Si rafforza l’ipotesi di un incidente durante l’immersione che ha coinvolto i cinque sub italiani alle Maldive, mentre gli investigatori cercano di ricostruire con precisione la dinamica dei fatti avvenuti in un contesto subacqueo complesso e ad alta profondità. Intanto questa mattina, sabato 16 maggio, con le "buone condizioni meteo sono riprese le ricerche" alle grotte di Alimatha, nell’atollo di Vaavu, ha riferito la console onoraria Giorgia Marazzi che si trova assieme all’ambasciatore Damiano Francovigh a bordo della nave delle Forze armate maldiviane che stanno coordinando i soccorsi.
Il gruppo, secondo le prime ricostruzioni, si trovava impegnato in un’immersione tecnica in una zona caratterizzata da grotte e correnti variabili.

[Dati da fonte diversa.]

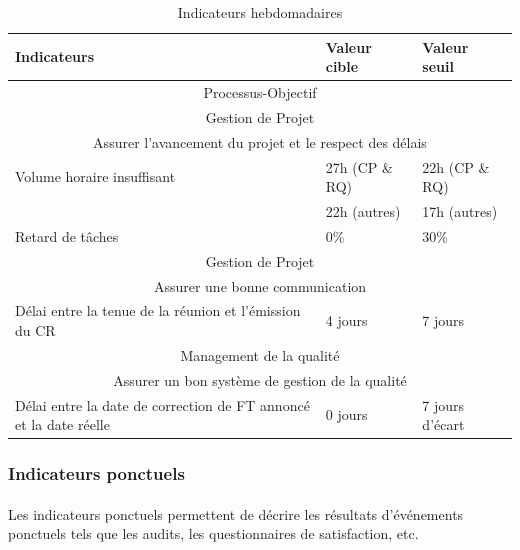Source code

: \begin{table}[H]

\begin{tabular}[h]{|p{}|p{}|p{}|}
	\hline
	\rowcolor[gray]{0.85}
	Indicateurs & Valeur cible & Valeur seuil \\\hline
	\multicolumn{3}{|c|}{Processus-Objectif} \\\hline
	\multicolumn{3}{|c|}{\cellcolor[gray]{0.85} Gestion de Projet} \\
	\multicolumn{3}{|c|}{\cellcolor[gray]{0.85} Assurer l'avancement du projet et le respect des délais} \\\hline
	Volume horaire insuffisant & 27h (CP \& RQ) & 22h (CP \& RQ)  \\
	 & 22h (autres) & 17h (autres)  \\\hline
	Retard de tâches & 0\% & 30\% \\\hline
	\multicolumn{3}{|c|}{\cellcolor[gray]{0.85} Gestion de Projet} \\
	\multicolumn{3}{|c|}{\cellcolor[gray]{0.85} Assurer une bonne communication} \\\hline
	Délai entre la tenue de la réunion et l'émission du CR & 4 jours & 7 jours \\\hline
	\multicolumn{3}{|c|}{\cellcolor[gray]{0.85} Management de la qualité} \\
	\multicolumn{3}{|c|}{\cellcolor[gray]{0.85} Assurer un bon système de gestion de la qualité} \\\hline
	Délai entre la date de correction de FT annoncé et la date réelle & 0 jours & 7 jours d'écart \\\hline
	
\end{tabular}
\caption{Indicateurs hebdomadaires} \label{Tableau 6.1}
\end{table}


\subsubsection*{Indicateurs ponctuels}
\label{Indicateurs ponctuels}
\paragraph*{} Les indicateurs ponctuels permettent de décrire les résultats d’événements ponctuels tels que les audits, les questionnaires de satisfaction, etc.

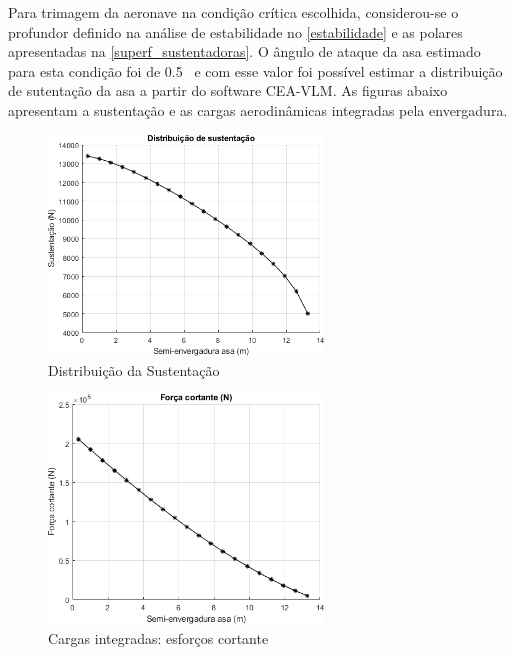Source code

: Para trimagem da aeronave na condição crítica escolhida, considerou-se o profundor definido na análise de estabilidade no \autoref{estabilidade} e as polares apresentadas na \autoref{superf_sustentadoras}.
O ângulo de ataque da asa estimado para esta condição foi de 0.5 \textdegree\ e com esse valor foi possível estimar a distribuição de sutentação da asa a partir do software CEA-VLM.
As figuras abaixo apresentam a sustentação e as cargas aerodinâmicas integradas pela envergadura.

\begin{figure}[H]
\centering
\includegraphics[width=0.65\textwidth]{images/parte3/loads_lift.png}
\caption{Distribuição da Sustentação}
\label{fig:loads_lift}
\end{figure}

\clearpage

\begin{figure}[H]
\centering
\includegraphics[width=0.65\textwidth]{images/parte3/loads_shear.png}
\caption{Cargas integradas: esforços cortante}
\label{fig:loads_shear}
\end{figure}


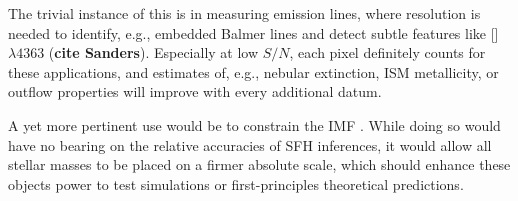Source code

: \documentclass[a4paper,fleqn,usenatbib]{mnras}
\newcommand{\bfr}{\bf\color{red}}
\begin{document}



The trivial instance of this is in measuring emission lines, where resolution is needed to 
identify, e.g., embedded Balmer lines and detect subtle features like [] 
$\lambda4363$ ({\bfr cite Sanders}). Especially at low $S/N$, each pixel definitely counts
for these applications, and estimates of, e.g., nebular extinction, ISM metallicity, or outflow
properties will improve with every additional datum.

A yet more pertinent use would be to constrain the IMF \citep{Conroy12}. While doing so 
would have no bearing on the relative accuracies of SFH inferences, it would allow all stellar 
masses to be placed on a firmer absolute scale, which should enhance these objects power to test 
simulations or first-principles theoretical predictions. %
\fi

%

\end{document}
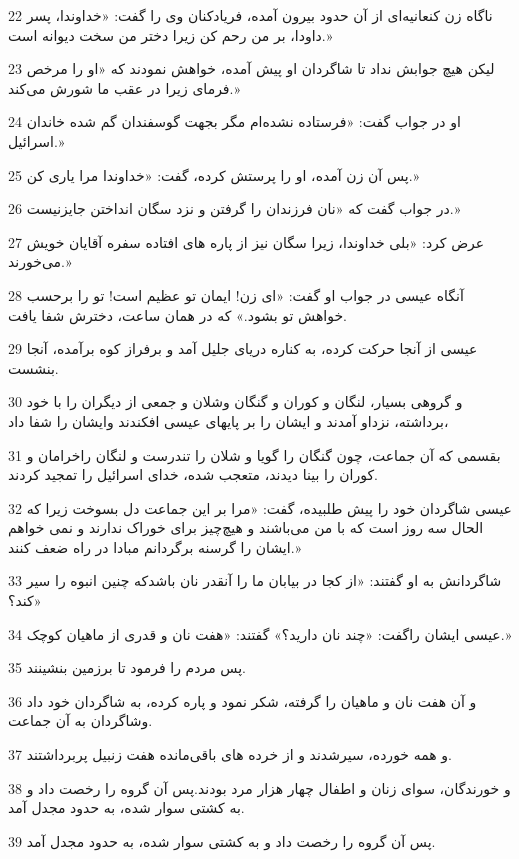 \par 22 ناگاه زن کنعانیه‌ای از آن حدود بیرون آمده، فریاد‌کنان وی را گفت: «خداوندا، پسر داودا، بر من رحم کن زیرا دختر من سخت دیوانه است.»
\par 23 لیکن هیچ جوابش نداد تا شاگردان او پیش آمده، خواهش نمودند که «او را مرخص فرمای زیرا در عقب ما شورش می‌کند.»
\par 24 او در جواب گفت: «فرستاده نشده‌ام مگر بجهت گوسفندان گم شده خاندان اسرائیل.»
\par 25 پس آن زن آمده، او را پرستش کرده، گفت: «خداوندا مرا یاری کن.»
\par 26 در جواب گفت که «نان فرزندان را گرفتن و نزد سگان انداختن جایزنیست.»
\par 27 عرض کرد: «بلی خداوندا، زیرا سگان نیز از پاره های افتاده سفره آقایان خویش می‌خورند.»
\par 28 آنگاه عیسی در جواب او گفت: «ای زن! ایمان تو عظیم است! تو را برحسب خواهش تو بشود.» که در همان ساعت، دخترش شفا یافت.
\par 29 عیسی از آنجا حرکت کرده، به کناره دریای جلیل آمد و برفراز کوه برآمده، آنجا بنشست.
\par 30 و گروهی بسیار، لنگان و کوران و گنگان وشلان و جمعی از دیگران را با خود برداشته، نزداو آمدند و ایشان را بر پایهای عیسی افکندند وایشان را شفا داد،
\par 31 بقسمی که آن جماعت، چون گنگان را گویا و شلان را تندرست و لنگان راخرامان و کوران را بینا دیدند، متعجب شده، خدای اسرائیل را تمجید کردند.
\par 32 عیسی شاگردان خود را پیش طلبیده، گفت: «مرا بر این جماعت دل بسوخت زیرا که الحال سه روز است که با من می‌باشند و هیچ‌چیز برای خوراک ندارند و نمی خواهم ایشان را گرسنه برگردانم مبادا در راه ضعف کنند.»
\par 33 شاگردانش به او گفتند: «از کجا در بیابان ما را آنقدر نان باشدکه چنین انبوه را سیر کند؟»
\par 34 عیسی ایشان راگفت: «چند نان دارید؟» گفتند: «هفت نان و قدری از ماهیان کوچک.»
\par 35 پس مردم را فرمود تا برزمین بنشینند.
\par 36 و آن هفت نان و ماهیان را گرفته، شکر نمود و پاره کرده، به شاگردان خود داد وشاگردان به آن جماعت.
\par 37 و همه خورده، سیرشدند و از خرده های باقی‌مانده هفت زنبیل پربرداشتند.
\par 38 و خورندگان، سوای زنان و اطفال چهار هزار مرد بودند.پس آن گروه را رخصت داد و به کشتی سوار شده، به حدود مجدل آمد.
\par 39 پس آن گروه را رخصت داد و به کشتی سوار شده، به حدود مجدل آمد.

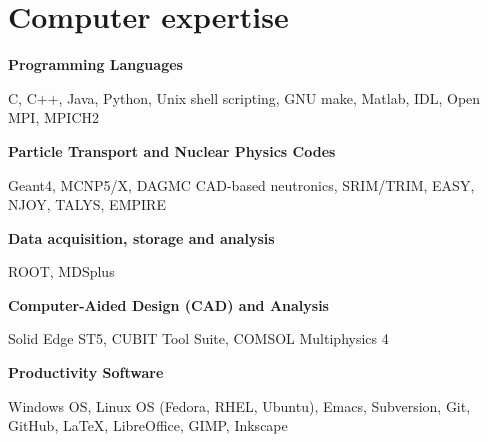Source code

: \documentclass[10pt]{article}
\begin{document}
\section{Computer expertise}

\textbf{Programming Languages}
\begin{innerlist}
  \item C, C$+$$+$, Java, Python, Unix shell scripting, GNU make, Matlab, IDL, Open MPI, MPICH2
\end{innerlist}

\halfblankline

\textbf{Particle Transport and Nuclear Physics Codes}
\begin{innerlist}
  \item Geant4, MCNP5/X, DAGMC CAD-based neutronics, SRIM/TRIM, EASY, NJOY, TALYS, EMPIRE
\end{innerlist}

\halfblankline

\textbf{Data acquisition, storage and analysis}
\begin{innerlist}
  \item ROOT, MDSplus
\end{innerlist}

\halfblankline

\textbf{Computer-Aided Design (CAD) and Analysis}
\begin{innerlist}
  \item Solid Edge ST5, CUBIT Tool Suite, COMSOL Multiphysics 4
\end{innerlist}

\halfblankline

\textbf{Productivity Software}
\begin{innerlist}
  \item Windows OS, Linux OS (Fedora, RHEL, Ubuntu), Emacs,
    Subversion, Git, GitHub, \LaTeX, LibreOffice, GIMP, Inkscape
\end{innerlist} 






\end{document}
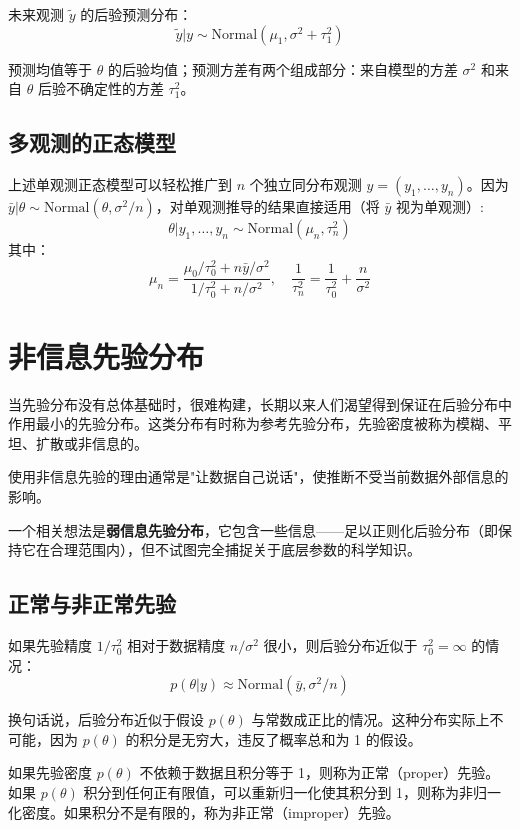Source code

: 未来观测 $\tilde{y}$ 的后验预测分布：
\[
\tilde{y}|y \sim \text{Normal}(\mu_1, \sigma^2 + \tau_1^2)
\]

预测均值等于 $\theta$ 的后验均值；预测方差有两个组成部分：来自模型的方差 $\sigma^2$ 和来自 $\theta$ 后验不确定性的方差 $\tau_1^2$。

\subsection{多观测的正态模型}

上述单观测正态模型可以轻松推广到 $n$ 个独立同分布观测 $y = (y_1, \ldots, y_n)$。因为 $\bar{y}|\theta \sim \text{Normal}(\theta, \sigma^2/n)$，对单观测推导的结果直接适用（将 $\bar{y}$ 视为单观测）:
\[
\theta|y_1,\ldots,y_n \sim \text{Normal}(\mu_n, \tau_n^2)
\]
其中：
\[
\mu_n = \frac{\mu_0/\tau_0^2 + n\bar{y}/\sigma^2}{1/\tau_0^2 + n/\sigma^2}, \quad
\frac{1}{\tau_n^2} = \frac{1}{\tau_0^2} + \frac{n}{\sigma^2}
\]

\section{非信息先验分布}

当先验分布没有总体基础时，很难构建，长期以来人们渴望得到保证在后验分布中作用最小的先验分布。这类分布有时称为参考先验分布，先验密度被称为模糊、平坦、扩散或非信息的。

使用非信息先验的理由通常是"让数据自己说话"，使推断不受当前数据外部信息的影响。

一个相关想法是\textbf{弱信息先验分布}，它包含一些信息——足以正则化后验分布（即保持它在合理范围内），但不试图完全捕捉关于底层参数的科学知识。

\subsection{正常与非正常先验}

如果先验精度 $1/\tau_0^2$ 相对于数据精度 $n/\sigma^2$ 很小，则后验分布近似于 $\tau_0^2 = \infty$ 的情况：
\[
p(\theta|y) \approx \text{Normal}(\bar{y}, \sigma^2/n)
\]

换句话说，后验分布近似于假设 $p(\theta)$ 与常数成正比的情况。这种分布实际上不可能，因为 $p(\theta)$ 的积分是无穷大，违反了概率总和为 1 的假设。

\begin{Definition}
  如果先验密度 $p(\theta)$ 不依赖于数据且积分等于 1，则称为正常（proper）先验。如果 $p(\theta)$ 积分到任何正有限值，可以重新归一化使其积分到 1，则称为非归一化密度。如果积分不是有限的，称为非正常（improper）先验。
\end{Definition}

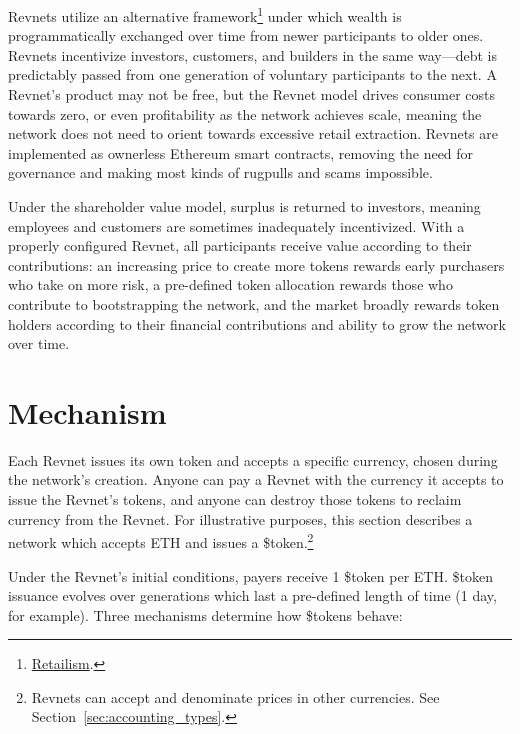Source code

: \documentclass{article}
\begin{document}
Revnets utilize an alternative framework\footnote{\href{https://jango.eth.limo/9E01E72C-6028-48B7-AD04-F25393307132}{Retailism}.} under which wealth is programmatically exchanged over time from newer participants to older ones. Revnets incentivize investors, customers, and builders in the same way---debt is predictably passed from one generation of voluntary participants to the next. A Revnet's product may not be free, but the Revnet model drives consumer costs towards zero, or even profitability as the network achieves scale, meaning the network does not need to orient towards excessive retail extraction. Revnets are implemented as ownerless Ethereum smart contracts, removing the need for governance and making most kinds of rugpulls and scams impossible.

Under the shareholder value model, surplus is returned to investors, meaning employees and customers are sometimes inadequately incentivized. With a properly configured Revnet, all participants receive value according to their contributions: an increasing price to create more tokens rewards early purchasers who take on more risk, a pre-defined token allocation rewards those who contribute to bootstrapping the network, and the market broadly rewards token holders according to their financial contributions and ability to grow the network over time.

\section{Mechanism}

Each Revnet issues its own token and accepts a specific currency, chosen during the network's creation. Anyone can pay a Revnet with the currency it accepts to issue the Revnet's tokens, and anyone can destroy those tokens to reclaim currency from the Revnet. For illustrative purposes, this section describes a network which accepts ETH and issues a \$token.\footnote{Revnets can accept and denominate prices in other currencies. See Section~\ref{sec:accounting_types}.}

Under the Revnet's initial conditions, payers receive 1 \$token per ETH. \$token issuance evolves over generations which last a pre-defined length of time (1 day, for example). Three mechanisms determine how \$tokens behave:
\end{document}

In questo scenario, l’attenzione degli inquirenti si concentra su un possibile evento improvviso sott’acqua, che avrebbe compromesso la capacità dei sub di gestire la risalita o mantenere il controllo della respirazione.
Tra le ipotesi al vaglio figurano un problema tecnico alle attrezzature, una difficoltà di orientamento all’interno della grotta oppure un peggioramento repentino delle condizioni ambientali, come visibilità ridotta o correnti più forti del previsto.